The particle size of the formulations after 6 months was observed. The formulations at 4 °C remained stable, whereas that at room temperature showed slight increase in particle size. In the case of HPMC formulations, only those stored at higher temperatures (40 °C) exhibited an increase in mean particle size. The increase in size in the HPMC formulation stored at 40 °C was attributed to dehydration of the HPMC chains and subsequent loss of protection of the nanoparticles. The particle size data are given in Table 2. Sedimentation was observed in all the conditions but the preparations were easily redispersed on shaking.

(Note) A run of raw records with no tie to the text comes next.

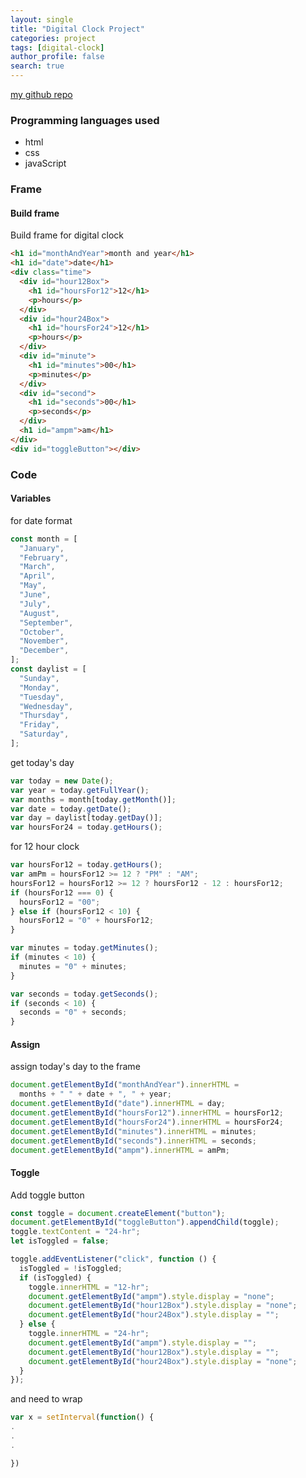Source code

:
 ```yaml
---
layout: single
title: "Digital Clock Project"
categories: project
tags: [digital-clock]
author_profile: false
search: true
---
```


[my github repo](https://github.com/HenryChung98/digitalClock)

### Programming languages used

- html
- css
- javaScript

### Frame

#### Build frame

Build frame for digital clock

```html
<h1 id="monthAndYear">month and year</h1>
<h1 id="date">date</h1>
<div class="time">
  <div id="hour12Box">
    <h1 id="hoursFor12">12</h1>
    <p>hours</p>
  </div>
  <div id="hour24Box">
    <h1 id="hoursFor24">12</h1>
    <p>hours</p>
  </div>
  <div id="minute">
    <h1 id="minutes">00</h1>
    <p>minutes</p>
  </div>
  <div id="second">
    <h1 id="seconds">00</h1>
    <p>seconds</p>
  </div>
  <h1 id="ampm">am</h1>
</div>
<div id="toggleButton"></div>
```

### Code

#### Variables

for date format

```javascript
const month = [
  "January",
  "February",
  "March",
  "April",
  "May",
  "June",
  "July",
  "August",
  "September",
  "October",
  "November",
  "December",
];
const daylist = [
  "Sunday",
  "Monday",
  "Tuesday",
  "Wednesday",
  "Thursday",
  "Friday",
  "Saturday",
];
```

get today's day

```javascript
var today = new Date();
var year = today.getFullYear();
var months = month[today.getMonth()];
var date = today.getDate();
var day = daylist[today.getDay()];
var hoursFor24 = today.getHours();
```

for 12 hour clock

```javascript
var hoursFor12 = today.getHours();
var amPm = hoursFor12 >= 12 ? "PM" : "AM";
hoursFor12 = hoursFor12 >= 12 ? hoursFor12 - 12 : hoursFor12;
if (hoursFor12 === 0) {
  hoursFor12 = "00";
} else if (hoursFor12 < 10) {
  hoursFor12 = "0" + hoursFor12;
}

var minutes = today.getMinutes();
if (minutes < 10) {
  minutes = "0" + minutes;
}

var seconds = today.getSeconds();
if (seconds < 10) {
  seconds = "0" + seconds;
}
```

#### Assign

assign today's day to the frame

```javascript
document.getElementById("monthAndYear").innerHTML =
  months + " " + date + ", " + year;
document.getElementById("date").innerHTML = day;
document.getElementById("hoursFor12").innerHTML = hoursFor12;
document.getElementById("hoursFor24").innerHTML = hoursFor24;
document.getElementById("minutes").innerHTML = minutes;
document.getElementById("seconds").innerHTML = seconds;
document.getElementById("ampm").innerHTML = amPm;
```

#### Toggle

Add toggle button

```javascript
const toggle = document.createElement("button");
document.getElementById("toggleButton").appendChild(toggle);
toggle.textContent = "24-hr";
let isToggled = false;

toggle.addEventListener("click", function () {
  isToggled = !isToggled;
  if (isToggled) {
    toggle.innerHTML = "12-hr";
    document.getElementById("ampm").style.display = "none";
    document.getElementById("hour12Box").style.display = "none";
    document.getElementById("hour24Box").style.display = "";
  } else {
    toggle.innerHTML = "24-hr";
    document.getElementById("ampm").style.display = "";
    document.getElementById("hour12Box").style.display = "";
    document.getElementById("hour24Box").style.display = "none";
  }
});
```

and need to wrap

```javascript
var x = setInterval(function() {
.
.
.

})
```
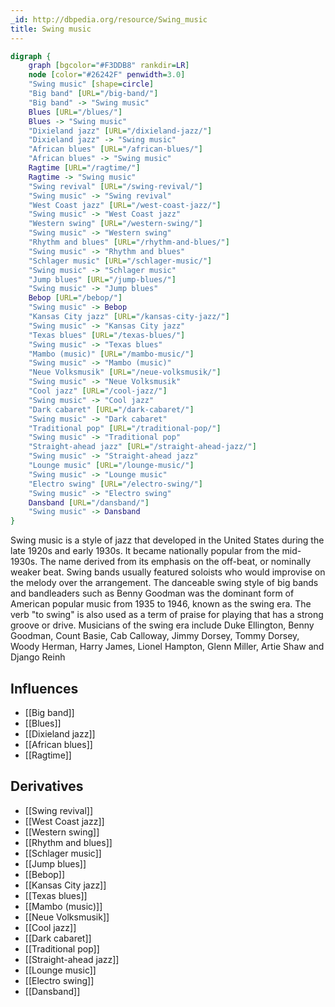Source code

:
 ```yaml
---
_id: http://dbpedia.org/resource/Swing_music
title: Swing music
---
```


```dot
digraph {
	graph [bgcolor="#F3DDB8" rankdir=LR]
	node [color="#26242F" penwidth=3.0]
	"Swing music" [shape=circle]
	"Big band" [URL="/big-band/"]
	"Big band" -> "Swing music"
	Blues [URL="/blues/"]
	Blues -> "Swing music"
	"Dixieland jazz" [URL="/dixieland-jazz/"]
	"Dixieland jazz" -> "Swing music"
	"African blues" [URL="/african-blues/"]
	"African blues" -> "Swing music"
	Ragtime [URL="/ragtime/"]
	Ragtime -> "Swing music"
	"Swing revival" [URL="/swing-revival/"]
	"Swing music" -> "Swing revival"
	"West Coast jazz" [URL="/west-coast-jazz/"]
	"Swing music" -> "West Coast jazz"
	"Western swing" [URL="/western-swing/"]
	"Swing music" -> "Western swing"
	"Rhythm and blues" [URL="/rhythm-and-blues/"]
	"Swing music" -> "Rhythm and blues"
	"Schlager music" [URL="/schlager-music/"]
	"Swing music" -> "Schlager music"
	"Jump blues" [URL="/jump-blues/"]
	"Swing music" -> "Jump blues"
	Bebop [URL="/bebop/"]
	"Swing music" -> Bebop
	"Kansas City jazz" [URL="/kansas-city-jazz/"]
	"Swing music" -> "Kansas City jazz"
	"Texas blues" [URL="/texas-blues/"]
	"Swing music" -> "Texas blues"
	"Mambo (music)" [URL="/mambo-music/"]
	"Swing music" -> "Mambo (music)"
	"Neue Volksmusik" [URL="/neue-volksmusik/"]
	"Swing music" -> "Neue Volksmusik"
	"Cool jazz" [URL="/cool-jazz/"]
	"Swing music" -> "Cool jazz"
	"Dark cabaret" [URL="/dark-cabaret/"]
	"Swing music" -> "Dark cabaret"
	"Traditional pop" [URL="/traditional-pop/"]
	"Swing music" -> "Traditional pop"
	"Straight-ahead jazz" [URL="/straight-ahead-jazz/"]
	"Swing music" -> "Straight-ahead jazz"
	"Lounge music" [URL="/lounge-music/"]
	"Swing music" -> "Lounge music"
	"Electro swing" [URL="/electro-swing/"]
	"Swing music" -> "Electro swing"
	Dansband [URL="/dansband/"]
	"Swing music" -> Dansband
}
```

Swing music is a style of jazz that developed in the United States during the late 1920s and early 1930s. It became nationally popular from the mid-1930s. The name derived from its emphasis on the off-beat, or nominally weaker beat. Swing bands usually featured soloists who would improvise on the melody over the arrangement. The danceable swing style of big bands and bandleaders such as Benny Goodman was the dominant form of American popular music from 1935 to 1946, known as the swing era. The verb "to swing" is also used as a term of praise for playing that has a strong groove or drive. Musicians of the swing era include Duke Ellington, Benny Goodman, Count Basie, Cab Calloway, Jimmy Dorsey, Tommy Dorsey, Woody Herman, Harry James, Lionel Hampton, Glenn Miller, Artie Shaw and Django Reinh

## Influences
- [[Big band]]
- [[Blues]]
- [[Dixieland jazz]]
- [[African blues]]
- [[Ragtime]]

## Derivatives
- [[Swing revival]]
- [[West Coast jazz]]
- [[Western swing]]
- [[Rhythm and blues]]
- [[Schlager music]]
- [[Jump blues]]
- [[Bebop]]
- [[Kansas City jazz]]
- [[Texas blues]]
- [[Mambo (music)]]
- [[Neue Volksmusik]]
- [[Cool jazz]]
- [[Dark cabaret]]
- [[Traditional pop]]
- [[Straight-ahead jazz]]
- [[Lounge music]]
- [[Electro swing]]
- [[Dansband]]
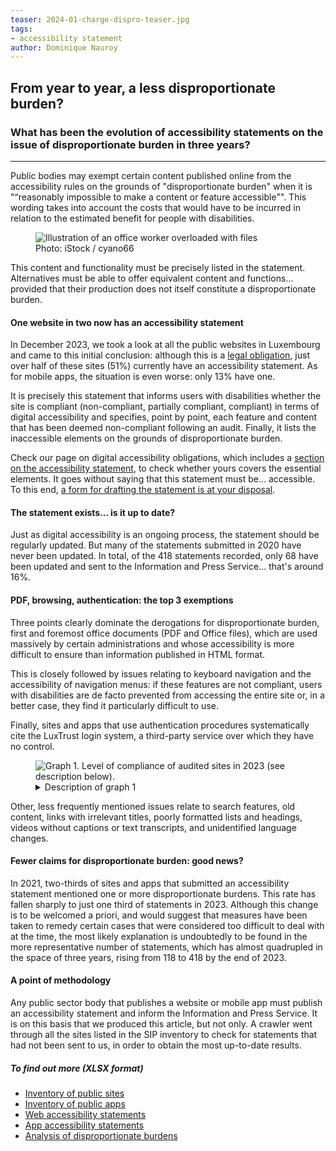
 ```yaml
---
teaser: 2024-01-charge-dispro-teaser.jpg
tags:
- accessibility statement
author: Dominique Nauroy
---
```


<script src="../../../../content/fr/news/2024-01-26-charge-dispro.js"></script>
<h2>From year to year, a less disproportionate burden?</h2>
<h3>What has been the evolution of accessibility statements on the issue of disproportionate burden in three years?</h3>
<hr>
<div class="intro">
    <p>Public bodies may exempt certain content published online from the accessibility rules on the grounds of "disproportionate burden" when it is "<q>reasonably impossible to make a content or feature accessible</q>". This wording takes into account the costs that would have to be incurred in relation to the estimated benefit for people with disabilities.</p>
</div>
<figure role="group" aria-label="Photo: iStock / cyano66" class="pic">
    <img src="../../../../content/fr/news/img/2024-01-charge-dispro.jpg" alt="Illustration of an office worker overloaded with files">
    <figcaption>Photo: iStock / cyano66</figcaption>
</figure>
<p>This content and functionality must be precisely listed in the statement. Alternatives must be able to offer equivalent content and functions... provided that their production does not itself constitute a disproportionate burden.</p>
<h4>One website in two now has an accessibility statement</h4>
<p>In December 2023, we took a look at all the public websites in Luxembourg and came to this initial conclusion: although this is a <a href="https://legilux.public.lu/eli/etat/leg/loi/2019/05/28/a373/jo#art_5">legal obligation</a>, just over half of these sites (51%) currently have an accessibility statement. As for mobile apps, the situation is even worse: only 13% have one.</p>
<p>It is precisely this statement that informs users with disabilities whether the site is compliant (non-compliant, partially compliant, compliant) in terms of digital accessibility and specifies, point by point, each feature and content that has been deemed non-compliant following an audit. Finally, it lists the inaccessible elements on the grounds of disproportionate burden.</p>
<p>Check our page on digital accessibility obligations, which includes a <a href="https://accessibilite.public.lu/en/obligations.html#accessibility-statement">section on the accessibility statement</a>, to check whether yours covers the essential elements. It goes without saying that this statement must be... accessible. To this end, <a href="https://accessibilite.public.lu/en/tools/decla.html">a form for drafting the statement is at your disposal</a>.</p>
<h4>The statement exists... is it up to date?</h4>
<p>Just as digital accessibility is an ongoing process, the statement should be regularly updated. But many of the statements submitted in 2020 have never been updated. In total, of the 418 statements recorded, only 68 have been updated and sent to the Information and Press Service... that's around 16%.</p>
<h4>PDF, browsing, authentication: the top 3 exemptions</h4>
<p>Three points clearly dominate the derogations for disproportionate burden, first and foremost office documents (PDF and Office files), which are used massively by certain administrations and whose accessibility is more difficult to ensure than information published in HTML format.</p>
<p>This is closely followed by issues relating to keyboard navigation and the accessibility of navigation menus: if these features are not compliant, users with disabilities are de facto prevented from accessing the entire site or, in a better case, they find it particularly difficult to use.</p>
<p>Finally, sites and apps that use authentication procedures systematically cite the LuxTrust login system, a third-party service over which they have no control.</p>
<figure class="chart">
    <div id="dispro">
        <img src="../../../../content/fr/news/img/2024-01-dispro-burden.svg" alt="Graph 1. Level of compliance of audited sites in 2023 (see description below).">
    </div>
    <details>
        <summary>Description of graph 1</summary>
        <p>This bar chart shows, in descending order, the elements most frequently mentioned as a disproportionate burden in accessibility statements, starting with office documents, keyboard navigation and authentication procedures, present in 31, 29 and 13% of statements respectively.</p>
    </details>
</figure>
<p>Other, less frequently mentioned issues relate to search features, old content, links with irrelevant titles, poorly formatted lists and headings, videos without captions or text transcripts, and unidentified language changes.</p>
<h4>Fewer claims for disproportionate burden: good news?</h4>
<p>In 2021, two-thirds of sites and apps that submitted an accessibility statement mentioned one or more disproportionate burdens. This rate has fallen sharply to just one third of statements in 2023. Although this change is to be welcomed a priori, and would suggest that measures have been taken to remedy certain cases that were considered too difficult to deal with at the time, the most likely explanation is undoubtedly to be found in the more representative number of statements, which has almost quadrupled in the space of three years, rising from 118 to 418 by the end of 2023.</p>
<h4>A point of methodology</h4>
<p>Any public sector body that publishes a website or mobile app must publish an accessibility statement and inform the Information and Press Service. It is on this basis that we produced this article, but not only. A crawler went through all the sites listed in the SIP inventory to check for statements that had not been sent to us, in order to obtain the most up-to-date results.</p>
<aside class="more">
    <h5>To find out more (XLSX format)</h5>
    <ul>
        <li><a href="https://data.public.lu/en/datasets/r/2c6ba70f-a41f-4c50-a224-033a94d00fa9">Inventory of public sites</a></li>
        <li><a href="https://data.public.lu/en/datasets/r/756ecd5c-75d2-49a6-9cf4-aa4c70a28f8c">Inventory of public apps</a></li>
        <li><a href="https://data.public.lu/en/datasets/r/13a50790-cb0c-431d-9f17-198decfdb584">Web accessibility statements</a></li>
        <li><a href="https://data.public.lu/en/datasets/r/6ed3e82a-0b52-4009-ba75-57c5af9b2d76">App accessibility statements</a></li>
        <li><a href="https://data.public.lu/en/datasets/analyse-de-la-charge-disproportionnee-dans-les-declarations-daccessibilite/">Analysis of disproportionate burdens</a></li>
    </ul>
</aside>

Table 2 Physical Stability evaluation of the nanosuspensions
Full size table

Conclusion

It may be concluded that the nanoprecipitation with ultrasonnication have potential to formulate homogenous nanosuspensions with uniform-sized stable nanoparticles of felodipine. The reduced particle size and decline in crystallinity of the precipitated particles may enhance the solubility of felodipine. The study also showed that the nanosuspension showed enhanced dissolution of felodipine. Since the limited oral bioavailability of felodipine is due to its poor dissolution hence the increase solubility, and thereby the dissolution of felodipine in the form of nanosuspension may enhance the oral bioavailability of felodipine. The preparations were found to physically stable with PVA and HPMC as stabiliser.